[Collected data]
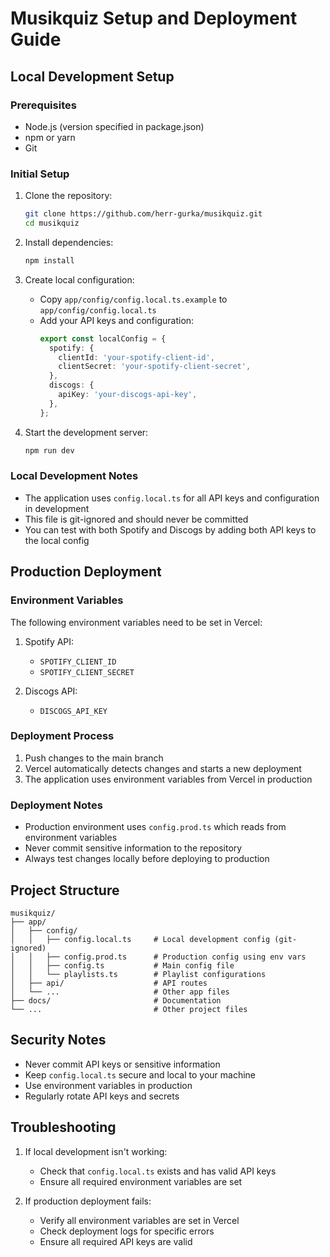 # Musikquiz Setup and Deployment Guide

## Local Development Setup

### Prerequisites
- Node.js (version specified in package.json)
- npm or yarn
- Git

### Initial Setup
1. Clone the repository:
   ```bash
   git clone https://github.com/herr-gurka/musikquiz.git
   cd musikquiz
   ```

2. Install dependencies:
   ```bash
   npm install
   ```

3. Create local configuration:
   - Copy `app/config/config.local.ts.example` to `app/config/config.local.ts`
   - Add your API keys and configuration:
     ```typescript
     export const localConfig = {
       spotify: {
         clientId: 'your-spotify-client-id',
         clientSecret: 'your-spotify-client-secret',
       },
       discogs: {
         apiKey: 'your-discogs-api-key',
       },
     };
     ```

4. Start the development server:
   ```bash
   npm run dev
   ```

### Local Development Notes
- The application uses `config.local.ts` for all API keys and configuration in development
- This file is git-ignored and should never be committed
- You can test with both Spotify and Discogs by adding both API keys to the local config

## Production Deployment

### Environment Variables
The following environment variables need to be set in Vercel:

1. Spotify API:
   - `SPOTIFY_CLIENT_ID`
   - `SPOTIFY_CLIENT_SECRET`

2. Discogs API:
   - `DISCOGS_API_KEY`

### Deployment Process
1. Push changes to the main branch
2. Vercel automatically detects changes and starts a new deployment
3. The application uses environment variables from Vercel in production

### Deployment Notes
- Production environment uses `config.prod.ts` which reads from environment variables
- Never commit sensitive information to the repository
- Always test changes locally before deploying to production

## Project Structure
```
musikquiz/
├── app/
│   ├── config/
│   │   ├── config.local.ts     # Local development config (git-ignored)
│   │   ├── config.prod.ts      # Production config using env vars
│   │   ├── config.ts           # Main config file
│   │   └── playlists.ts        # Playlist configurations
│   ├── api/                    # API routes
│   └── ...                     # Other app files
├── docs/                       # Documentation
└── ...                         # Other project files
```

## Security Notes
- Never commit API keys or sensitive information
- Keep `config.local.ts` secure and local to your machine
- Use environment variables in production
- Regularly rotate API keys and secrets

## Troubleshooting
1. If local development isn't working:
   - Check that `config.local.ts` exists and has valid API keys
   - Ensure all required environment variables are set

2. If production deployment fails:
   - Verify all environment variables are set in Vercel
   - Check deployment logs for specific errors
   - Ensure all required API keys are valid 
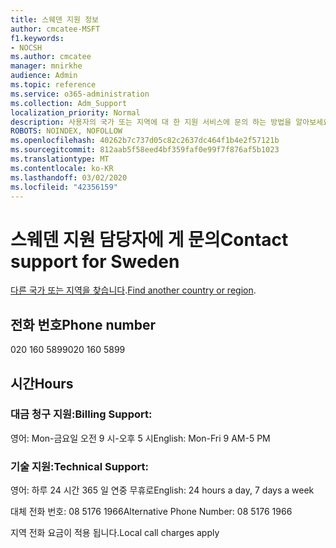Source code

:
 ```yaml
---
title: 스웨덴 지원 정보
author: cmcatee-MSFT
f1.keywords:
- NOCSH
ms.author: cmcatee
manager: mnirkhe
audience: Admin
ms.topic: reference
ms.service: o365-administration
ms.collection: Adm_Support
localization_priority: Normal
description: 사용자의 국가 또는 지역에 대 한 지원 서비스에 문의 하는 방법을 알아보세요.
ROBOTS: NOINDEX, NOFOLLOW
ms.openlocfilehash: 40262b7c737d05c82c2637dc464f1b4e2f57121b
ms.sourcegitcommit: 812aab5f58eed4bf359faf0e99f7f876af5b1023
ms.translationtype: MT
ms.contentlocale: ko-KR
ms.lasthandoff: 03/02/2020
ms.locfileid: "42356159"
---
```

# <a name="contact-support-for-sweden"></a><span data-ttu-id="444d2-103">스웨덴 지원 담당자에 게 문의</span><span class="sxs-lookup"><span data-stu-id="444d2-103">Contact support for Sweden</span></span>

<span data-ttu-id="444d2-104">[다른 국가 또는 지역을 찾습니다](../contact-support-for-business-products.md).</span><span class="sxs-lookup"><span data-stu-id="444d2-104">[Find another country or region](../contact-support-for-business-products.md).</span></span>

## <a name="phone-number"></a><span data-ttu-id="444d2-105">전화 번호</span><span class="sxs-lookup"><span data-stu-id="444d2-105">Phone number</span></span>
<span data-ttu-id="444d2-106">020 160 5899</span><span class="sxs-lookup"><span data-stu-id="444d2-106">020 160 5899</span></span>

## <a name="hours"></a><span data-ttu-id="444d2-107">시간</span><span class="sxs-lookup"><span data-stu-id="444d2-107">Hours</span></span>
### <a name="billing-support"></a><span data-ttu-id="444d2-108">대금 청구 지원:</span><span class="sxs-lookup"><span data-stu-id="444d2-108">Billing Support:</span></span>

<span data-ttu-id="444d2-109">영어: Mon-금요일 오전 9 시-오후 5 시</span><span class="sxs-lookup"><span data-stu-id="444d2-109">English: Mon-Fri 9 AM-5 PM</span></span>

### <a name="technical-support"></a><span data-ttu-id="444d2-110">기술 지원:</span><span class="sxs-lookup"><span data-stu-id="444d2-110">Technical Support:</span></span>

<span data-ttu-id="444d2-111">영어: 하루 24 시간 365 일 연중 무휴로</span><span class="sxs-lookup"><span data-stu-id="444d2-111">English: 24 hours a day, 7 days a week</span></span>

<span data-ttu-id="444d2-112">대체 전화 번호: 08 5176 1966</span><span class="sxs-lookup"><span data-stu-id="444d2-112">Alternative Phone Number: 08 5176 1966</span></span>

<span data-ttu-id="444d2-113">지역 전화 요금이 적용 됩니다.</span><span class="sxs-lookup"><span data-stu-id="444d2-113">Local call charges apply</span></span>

...

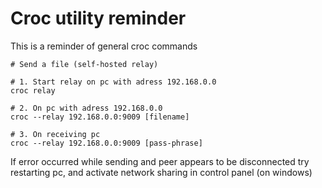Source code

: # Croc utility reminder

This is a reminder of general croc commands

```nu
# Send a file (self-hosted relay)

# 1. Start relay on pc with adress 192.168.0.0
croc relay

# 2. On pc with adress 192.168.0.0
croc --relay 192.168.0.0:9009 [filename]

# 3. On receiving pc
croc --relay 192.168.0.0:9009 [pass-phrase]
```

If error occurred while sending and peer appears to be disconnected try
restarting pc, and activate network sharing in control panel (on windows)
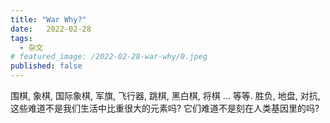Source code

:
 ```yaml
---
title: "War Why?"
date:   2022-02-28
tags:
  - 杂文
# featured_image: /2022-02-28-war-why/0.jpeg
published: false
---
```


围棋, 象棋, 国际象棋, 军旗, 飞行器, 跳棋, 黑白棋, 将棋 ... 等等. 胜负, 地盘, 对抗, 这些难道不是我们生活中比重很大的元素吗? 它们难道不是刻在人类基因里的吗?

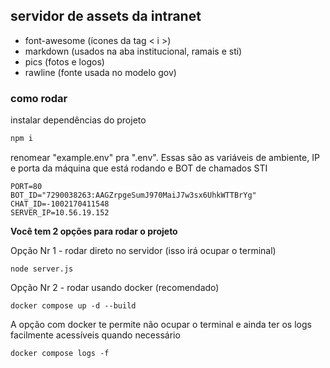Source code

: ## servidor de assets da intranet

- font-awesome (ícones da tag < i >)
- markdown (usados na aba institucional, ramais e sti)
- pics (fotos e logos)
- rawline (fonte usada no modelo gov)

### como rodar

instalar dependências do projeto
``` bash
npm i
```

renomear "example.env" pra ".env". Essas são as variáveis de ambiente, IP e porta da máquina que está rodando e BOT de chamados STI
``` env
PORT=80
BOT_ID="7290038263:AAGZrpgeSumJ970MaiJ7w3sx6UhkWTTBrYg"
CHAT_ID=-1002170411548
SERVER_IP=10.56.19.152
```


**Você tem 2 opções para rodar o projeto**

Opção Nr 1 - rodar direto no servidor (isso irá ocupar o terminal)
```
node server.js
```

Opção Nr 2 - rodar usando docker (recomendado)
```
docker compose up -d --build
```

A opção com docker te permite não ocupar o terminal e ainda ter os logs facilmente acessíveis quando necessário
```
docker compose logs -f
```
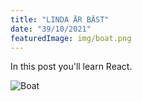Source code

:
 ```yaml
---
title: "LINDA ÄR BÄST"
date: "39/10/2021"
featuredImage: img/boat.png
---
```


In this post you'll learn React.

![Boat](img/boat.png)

[EXERCISE PROMPT]
In the entries above, the lines between the one holding "### Deployment Notes" and the one holding "- Check that", inclusive, are to be printed exactly as written, and those alone.

[SOLUTION FOR THIS TASK]
### Deployment Notes
- Production environment uses `config.prod.ts` which reads from environment variables
- Never commit sensitive information to the repository
- Always test changes locally before deploying to production

## Project Structure
```
musikquiz/
├── app/
│   ├── config/
│   │   ├── config.local.ts     # Local development config (git-ignored)
│   │   ├── config.prod.ts      # Production config using env vars
│   │   ├── config.ts           # Main config file
│   │   └── playlists.ts        # Playlist configurations
│   ├── api/                    # API routes
│   └── ...                     # Other app files
├── docs/                       # Documentation
└── ...                         # Other project files
```

## Security Notes
- Never commit API keys or sensitive information
- Keep `config.local.ts` secure and local to your machine
- Use environment variables in production
- Regularly rotate API keys and secrets

## Troubleshooting
1. If local development isn't working:
   - Check that `config.local.ts` exists and has valid API keys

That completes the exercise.